Let’s get thinking on how we can reduce our Carbon Footprint operationally

The environment is an incredibly complex subject.  We at Maxi want to provoke more thought, challenge and debate into the subject.

Carbon footprint is not as easy as it sounds to accurately capture – some judgements are scientific, some are not.  There is not one single standard and interpretation is crucial.  We all have to up our game to reduce our carbon footprint.  By definition, a not ‘one fits all’ approach in reducing in stages.  Going to Ireland will have a partly different solution than the UK mainland.

It is now an agenda topic at most meetings and tenders,

Today, carbon footprint is an art not a science – examples:

  • In the case of shipping, how do you factor passengers/ freight/load fill in?
  • How do you factor in seasonability?
  • How do you factor different mpgs by route in, e.g. Livingston to Cairnryan will have lower mpg  than Daventry to Holyhead?
  • How do you factor difference between days and nights?
  • How do roadworks/accidents impact?
  • Age of vehicle, e.g. new  vehicles better mpg?
  • How do you calculate the impact of high versus  standard height trailers?
  • How do you factor in built in market imbalances; as an example, more to Scotland than from it?

There is not one tool that calculates this.

Demands will come in stages:

  • Stage 1 is to map out the current carbon footprint, job by job, as a starting point; then plan and show how it decreases.  Our new traffic system captures raw data.
  • Introduction of alternate power sources away from diesel; as an example, HVO as a stepping point to zero, not a full solution.

Much will depend on how technology develops and the associated Government policy.

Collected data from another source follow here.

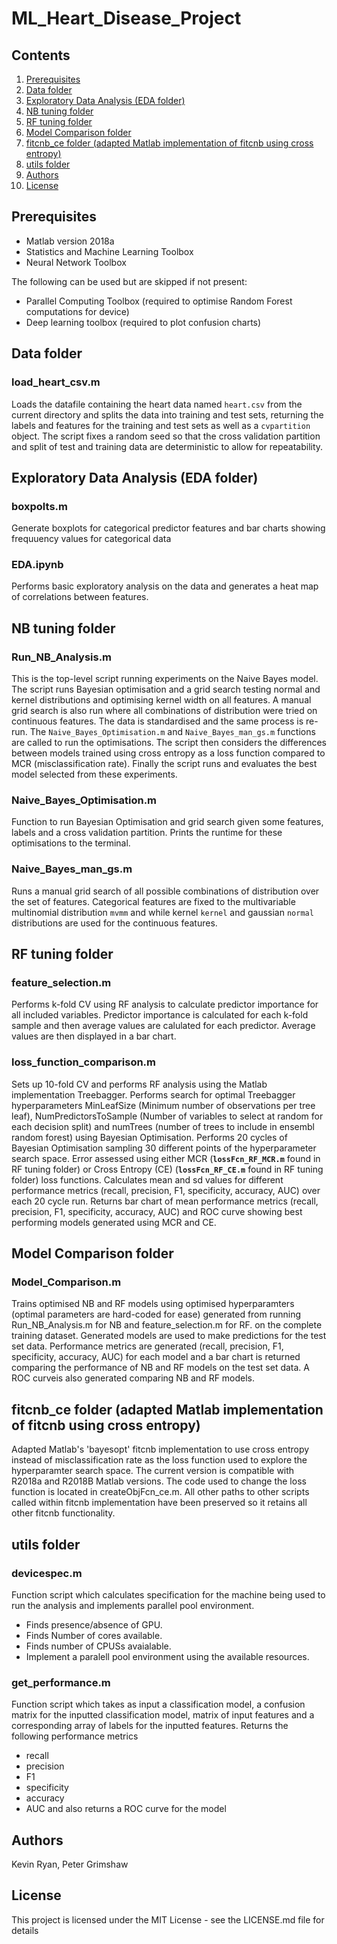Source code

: # ML_Heart_Disease_Project

## Contents
1. [Prerequisites](#prerequisites)
2. [Data folder](#data-folder)
3. [Exploratory Data Analysis (EDA folder)](#exploratory-data-analysis-eda-folder)
4. [NB tuning folder](#nb-tuning-folder)
5. [RF tuning folder](#rf-tuning-folder)
6. [Model Comparison folder](#model-comparison-folder)
7. [fitcnb_ce folder (adapted Matlab implementation of fitcnb using cross entropy)](#fitcnb_ce-folder-adapted-matlab-implementation-of-fitcnb-using-cross-entropy)
8. [utils folder](#utils-folder)
9. [Authors](#authors)
10. [License](#license)



## Prerequisites
* Matlab version 2018a
* Statistics and Machine Learning Toolbox
* Neural Network Toolbox

The following can be used but are skipped if not present:
* Parallel Computing Toolbox (required to optimise Random Forest computations for device)
* Deep learning toolbox (required to plot confusion charts)

## Data folder

### load_heart_csv.m

Loads the datafile containing the heart data named `heart.csv` from the current directory and splits the data into training and test sets, returning the labels and features for the training and test sets as well as a `cvpartition` object. The script fixes a random seed so that the cross validation partition and split of test and training data are deterministic to allow for repeatability.
  
## Exploratory Data Analysis (EDA folder)

### boxpolts.m

Generate boxplots for categorical predictor features and bar charts showing frequuency values for categorical data

### EDA.ipynb

Performs basic exploratory analysis on the data and generates a heat map of correlations between features.

## NB tuning folder

### Run_NB_Analysis.m
This is the top-level script running experiments on the Naive Bayes model. The script runs Bayesian optimisation and a grid search testing normal and kernel distributions and optimising kernel width on all features. A manual grid search is also run where all combinations of distribution were tried on continuous features. The data is standardised and the same process is re-run. The `Naive_Bayes_Optimisation.m` and `Naive_Bayes_man_gs.m` functions are called to run the optimisations. The script then considers the differences between models trained using cross entropy as a loss function compared to MCR (misclassification rate). Finally the script runs and evaluates the best model selected from these experiments.

### Naive_Bayes_Optimisation.m
Function to run Bayesian Optimisation and grid search given some features, labels and a cross validation partition. Prints the runtime for these optimisations to the terminal.

### Naive_Bayes_man_gs.m
Runs a manual grid search of all possible combinations of distribution over the set of features. Categorical features are fixed to the multivariable multinomial distribution `mvmm` and while kernel `kernel` and gaussian `normal` distributions are used for the continuous features.

## RF tuning folder

### feature_selection.m
Performs k-fold CV using RF analysis to calculate predictor importance for all included variables. Predictor importance is calculated for each k-fold   sample and then average values are calulated for each predictor. Average values are then displayed in a bar chart. 
  
### loss_function_comparison.m

Sets up 10-fold CV and performs RF analysis using the Matlab implementation Treebagger. Performs search for optimal Treebagger hyperparameters MinLeafSize (Minimum number of observations per tree leaf), NumPredictorsToSample (Number of variables to select at random for each decision split) and numTrees (number of trees to include in ensembl random forest) using Bayesian Optimisation.
  Performs 20 cycles of Bayesian Optimisation sampling 30 different points of the hyperparameter search space. 
  Error assessed using either MCR (**`lossFcn_RF_MCR.m`** found in RF tuning folder) or Cross Entropy (CE) (**`lossFcn_RF_CE.m`** found in RF tuning folder) loss functions. 
  Calculates mean and sd values for different performance metrics (recall, precision, F1, specificity, accuracy, AUC) over each 20 cycle run.
  Returns bar chart of mean performance metrics (recall, precision, F1, specificity, accuracy, AUC) and ROC curve showing best performing models    generated using MCR and CE.

## Model Comparison folder
### Model_Comparison.m 
  
  Trains optimised NB and RF models using optimised hyperparamters (optimal parameters are hard-coded for ease) generated from running Run_NB_Analysis.m for NB and feature_selection.m for RF.
  on the complete training dataset. Generated models are used to make predictions for the test set data. Performance metrics are generated (recall, precision, F1, specificity, accuracy, AUC) for each model and a bar chart is returned comparing the performance of NB and RF models on the test set data. A ROC curveis also generated comparing NB and RF models. 


## fitcnb_ce folder (adapted Matlab implementation of fitcnb using cross entropy)
Adapted Matlab's 'bayesopt' fitcnb implementation to use cross entropy instead of misclassification rate as the loss function used to explore the hyperparamter search space. The current version is compatible with R2018a and R2018B Matlab versions. The code used to change the loss function is located in createObjFcn_ce.m. All other paths to other scripts called within fitcnb implementation have been preserved so it retains all other fitcnb functionality.


## utils folder
### devicespec.m
  
  Function script which calculates specification for the machine being used to run the analysis and implements parallel pool environment.
  * Finds presence/absence of GPU.
  * Finds Number of cores available.
  * Finds number of CPUSs avaialable.
  * Implement a paralell pool environment using the available resources.
  
### get_performance.m
  
  Function script which takes as input a classification model, a confusion matrix for the inputted classification model, matrix of input features and a corresponding array of labels for the inputted features. Returns the following performance metrics 
  * recall
  * precision
  * F1
  * specificity
  * accuracy
  * AUC
  and also returns a ROC curve for the model

  
## Authors
Kevin Ryan, Peter Grimshaw

## License
This project is licensed under the MIT License - see the LICENSE.md file for details












  




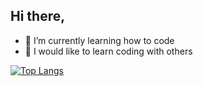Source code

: ## Hi there, 
- 🌱 I’m currently learning how to code
- 🦜 I would like to learn coding with others




[![Top Langs](https://github-readme-stats.vercel.app/api/top-langs/?username=elbroandrew&layout=compact&theme=vision-friendly-dark)](https://github.com/anuraghazra/github-readme-stats)
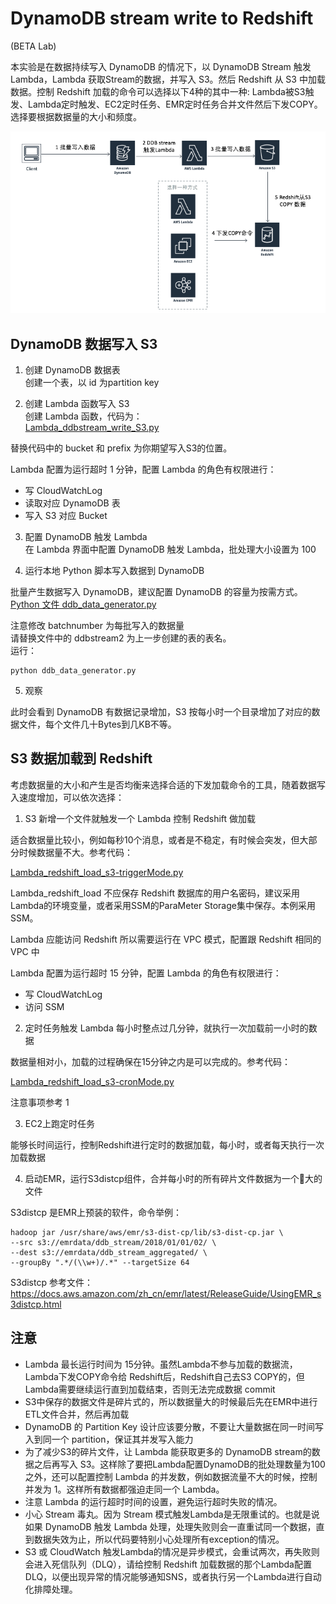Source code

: # DynamoDB stream write to Redshift    

(BETA Lab)  

本实验是在数据持续写入 DynamoDB 的情况下，以 DynamoDB Stream 触发 Lambda，Lambda 获取Stream的数据，并写入 S3。然后 Redshift 从 S3 中加载数据。控制 Redshift 加载的命令可以选择以下4种的其中一种: Lambda被S3触发、Lambda定时触发、EC2定时任务、EMR定时任务合并文件然后下发COPY。选择要根据数据量的大小和频度。  

![arch](./img/img1.png)

## DynamoDB 数据写入 S3  

1. 创建 DynamoDB 数据表  
   创建一个表，以 id 为partition key  

2. 创建 Lambda 函数写入 S3  
创建 Lambda 函数，代码为：  
    [Lambda_ddbstream_write_S3.py](./Lambda_ddbstream_write_S3.py)  

替换代码中的 bucket 和 prefix 为你期望写入S3的位置。  

Lambda 配置为运行超时 1 分钟，配置 Lambda 的角色有权限进行：  
* 写 CloudWatchLog
* 读取对应 DynamoDB 表
* 写入 S3 对应 Bucket

3. 配置 DynamoDB 触发 Lambda  
在 Lambda 界面中配置 DynamoDB 触发 Lambda，批处理大小设置为 100 

4. 运行本地 Python 脚本写入数据到 DynamoDB  

批量产生数据写入 DynamoDB，建议配置 DynamoDB 的容量为按需方式。
    [Python 文件 ddb_data_generator.py](./ddb_data_generator.py)  

注意修改 batchnumber 为每批写入的数据量  
请替换文件中的 ddbstream2 为上一步创建的表的表名。  
运行：  

    python ddb_data_generator.py
  
5. 观察  

此时会看到 DynamoDB 有数据记录增加，S3 按每小时一个目录增加了对应的数据文件，每个文件几十Bytes到几KB不等。

## S3 数据加载到 Redshift 

考虑数据量的大小和产生是否均衡来选择合适的下发加载命令的工具，随着数据写入速度增加，可以依次选择：  

1. S3 新增一个文件就触发一个 Lambda 控制 Redshift 做加载  

适合数据量比较小，例如每秒10个消息，或者是不稳定，有时候会突发，但大部分时候数据量不大。参考代码：  

[Lambda_redshift_load_s3-triggerMode.py](./Lambda_redshift_load_s3-triggerMode.py)

Lambda_redshift_load 不应保存 Redshift 数据库的用户名密码，建议采用 Lambda的环境变量，或者采用SSM的ParaMeter Storage集中保存。本例采用SSM。  

Lambda 应能访问 Redshift 所以需要运行在 VPC 模式，配置跟 Redshift 相同的 VPC 中  

Lambda 配置为运行超时 15 分钟，配置 Lambda 的角色有权限进行：  
* 写 CloudWatchLog
* 访问 SSM
  
2. 定时任务触发 Lambda 每小时整点过几分钟，就执行一次加载前一小时的数据  

数据量相对小，加载的过程确保在15分钟之内是可以完成的。参考代码：  

[Lambda_redshift_load_s3-cronMode.py](./Lambda_redshift_load_s3-cronMode.py)

注意事项参考 1
   
3. EC2上跑定时任务  

能够长时间运行，控制Redshift进行定时的数据加载，每小时，或者每天执行一次加载数据

4. 启动EMR，运行S3distcp组件，合并每小时的所有碎片文件数据为一个大的文件  

S3distcp 是EMR上预装的软件，命令举例：

    hadoop jar /usr/share/aws/emr/s3-dist-cp/lib/s3-dist-cp.jar \
    --src s3://emrdata/ddb_stream/2018/01/01/02/ \
    --dest s3://emrdata/ddb_stream_aggregated/ \
    --groupBy ".*/(\\w+)/.*" --targetSize 64

S3distcp 参考文件：https://docs.aws.amazon.com/zh_cn/emr/latest/ReleaseGuide/UsingEMR_s3distcp.html

## 注意  
* Lambda 最长运行时间为 15分钟。虽然Lambda不参与加载的数据流，Lambda下发COPY命令给 Redshift后，Redshift自己去S3 COPY的，但Lambda需要继续运行直到加载结束，否则无法完成数据 commit
* S3中保存的数据文件是碎片式的，所以数据量大的时候最后先在EMR中进行ETL文件合并，然后再加载
* DynamoDB 的 Partition Key 设计应该要分散，不要让大量数据在同一时间写入到同一个 partition，保证其并发写入能力
* 为了减少S3的碎片文件，让 Lambda 能获取更多的 DynamoDB stream的数据之后再写入 S3。这样除了要把Lambda配置DynamoDB的批处理数量为100之外，还可以配置控制 Lambda 的并发数，例如数据流量不大的时候，控制并发为 1。这样所有数据都强迫走同一个 Lambda。
* 注意 Lambda 的运行超时时间的设置，避免运行超时失败的情况。
* 小心 Stream 毒丸。因为 Stream 模式触发Lambda是无限重试的。也就是说如果 DynamoDB 触发 Lambda 处理，处理失败则会一直重试同一个数据，直到数据失效为止，所以代码要特别小心处理所有exception的情况。
* S3 或 CloudWatch 触发Lambda的情况是异步模式，会重试两次，再失败则会进入死信队列（DLQ），请给控制 Redshift 加载数据的那个Lambda配置DLQ，以便出现异常的情况能够通知SNS，或者执行另一个Lambda进行自动化排障处理。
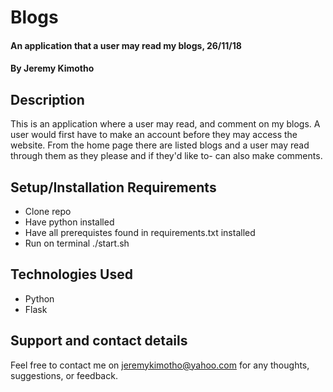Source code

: # Blogs
#### An application that a user may read my blogs, 26/11/18
#### By **Jeremy Kimotho**
## Description
This is an application where a user may read, and comment on my blogs. A user would first have to make an account before they may access the website. From the home page there are listed blogs and a user may read through them as they please and if they'd like to- can also make comments.
## Setup/Installation Requirements
* Clone repo
* Have python installed
* Have all prerequistes found in requirements.txt installed
* Run on terminal ./start.sh
## Technologies Used
* Python
* Flask
## Support and contact details
Feel free to contact me on jeremykimotho@yahoo.com for any thoughts, suggestions, or feedback.
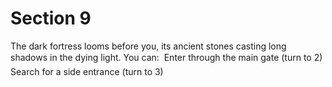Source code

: # Section 9

The dark fortress looms before you, its ancient stones casting long shadows
in the dying light. You can:
 Enter through the main gate (turn to 2)
 Search for a side entrance (turn to 3)
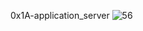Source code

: 0x1A-application_server
![56](https://github.com/rabialoukhai2/alx-system_engineering-devops/assets/134720091/5dbbc7ea-4edd-49a7-9ae9-729d3dc9b59f)
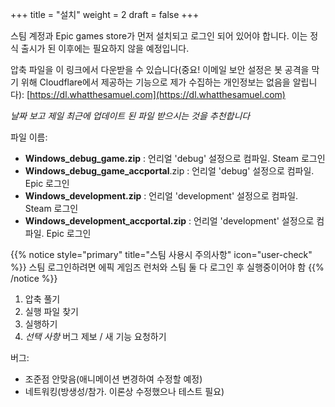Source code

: +++
title = "설치"
weight = 2
draft = false
+++
    
스팀 계정과 Epic games store가 먼저 설치되고 로그인 되어 있어야 합니다. 이는 정식 출시가 된 이후에는 필요하지 않을 예정입니다.
     
압축 파일을 이 링크에서 다운받을 수 있습니다(중요! 이메일 보안 설정은 봇 공격을 막기 위해 Cloudflare에서 제공하는 기능으로 제가 수집하는 개인정보는 없음을 알립니다): [https://dl.whatthesamuel.com](https://dl.whatthesamuel.com)    
     
*날짜 보고 제일 최근에 업데이트 된 파일 받으시는 것을 추천합니다*
    
파일 이름:
- **Windows_debug_game.zip** : 언리얼 'debug' 설정으로 컴파일. Steam 로그인
- **Windows_debug_game_accportal**.zip : 언리얼 'debug' 설정으로 컴파일. Epic 로그인
- **Windows_development.zip** : 언리얼 'development' 설정으로 컴파일. Steam 로그인
- **Windows_development_accportal.zip** : 언리얼 'development' 설정으로 컴파일. Epic 로그인

{{% notice style="primary" title="스팀 사용시 주의사항" icon="user-check" %}}
스팀 로그인하려면 에픽 게임즈 런처와 스팀 둘 다 로그인 후 실행중이어야 함
{{% /notice %}}

1. 압축 풀기
2. 실행 파일 찾기
3. 실행하기
4. *선택 사항* 버그 제보 / 새 기능 요청하기
     
버그:
 - 조준점 안맞음(애니메이션 변경하여 수정할 예정)
 - 네트워킹(방생성/참가. 이론상 수정했으나 테스트 필요)
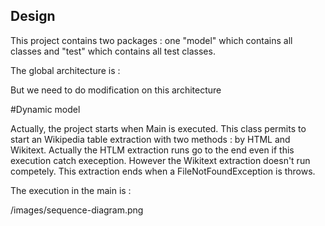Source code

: ## Design 

This project contains two packages : one "model" which contains all classes and "test" which contains all test classes.

The global architecture is : 



<Insert Diagramme de class>
  
  
  But we need to do modification on this architecture
  
  
#Dynamic model
  
Actually, the project starts when Main is executed. This class permits to start an Wikipedia table extraction with two methods : by HTML and Wikitext. Actually the HTLM extraction runs go to the end even if this execution catch exeception. However the Wikitext extraction doesn't run competely. This extraction ends when a FileNotFoundException is throws.

The execution in the main is :

/images/sequence-diagram.png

For one second, stop and think what our industry wastes on carbon footprint:

  • Empty running
  • Empty shipping
  • Not enough deliveries at night
  • Trailers not full
  • Not using more deckers in imbalanced markets
  • In movement to Ireland, longer road journeys than necessary, e.g. Cairnryan
  • Trunking goods from England to Ireland with positioning of product from England to Scotland first
  • Using 12t maxed out re weight
  • Allowing deliveries everywhere everyday
  • Extra mileage to find somewhere to park overnight
  • Not enough training and monitoring on mpgs
  • Vehicles idling
  • Lead times may dictate route to market
  • One way pallets that are scrapped
  • Heat treated pallets to Ireland with associated extra mileage
  • Unit only running, especially at weekends re full yards
  • Drivers not taking optimum route to delivery point
  • Height of trailer meaning diversions for low bridges
  • Drop order not being in geographic order
  • Different carriers delivering groupage to same delivery point each day
  • Cardboard being used for packaging rather than emballage
  • Slipped loads meaning off route mileage
  • Refused goods/returns

The key to all of this is:

  • What technology evolves and how much more economic it becomes.
  • What the Government does now and in the future.
    • Long trailers are now coming in place.  Some of our customers will be able to use, some won’t.  This needs to be explored on a customer by customer by market basis.

Is it likely for the likes of rigids that weight will be increased?

Could artic weight increase partially or in the whole?  As an example, there is a lobby for containers/multi modal to have higher weights.

Some tax benefit for HVO on a temporary basis.

Ongoing debate between hydrogen and electricity in respect of zero emissions.

What grants the Government will give.

The impact on the second hand market, e.g. there isn’t one in scale to start of with which will restrict entry level;  also, at some stage, the diesel second hand market will collapse.

Could the Government ban the sale of second hand diesel at some stage and have a scrapping grant?

Rural v urban considerations.

Shipping company policy re what they will accept; could the Government intervene?

In our case, does Ireland and the UK move at the same pace?

Other Things to Consider:

What works today won’t necessarily work tomorrow or vice versa; as an example, the new Belfast – Heysham ships which arrive in 2025 will give that route a serious competitive carbon footprint.

We need to be seen to be active on this subject.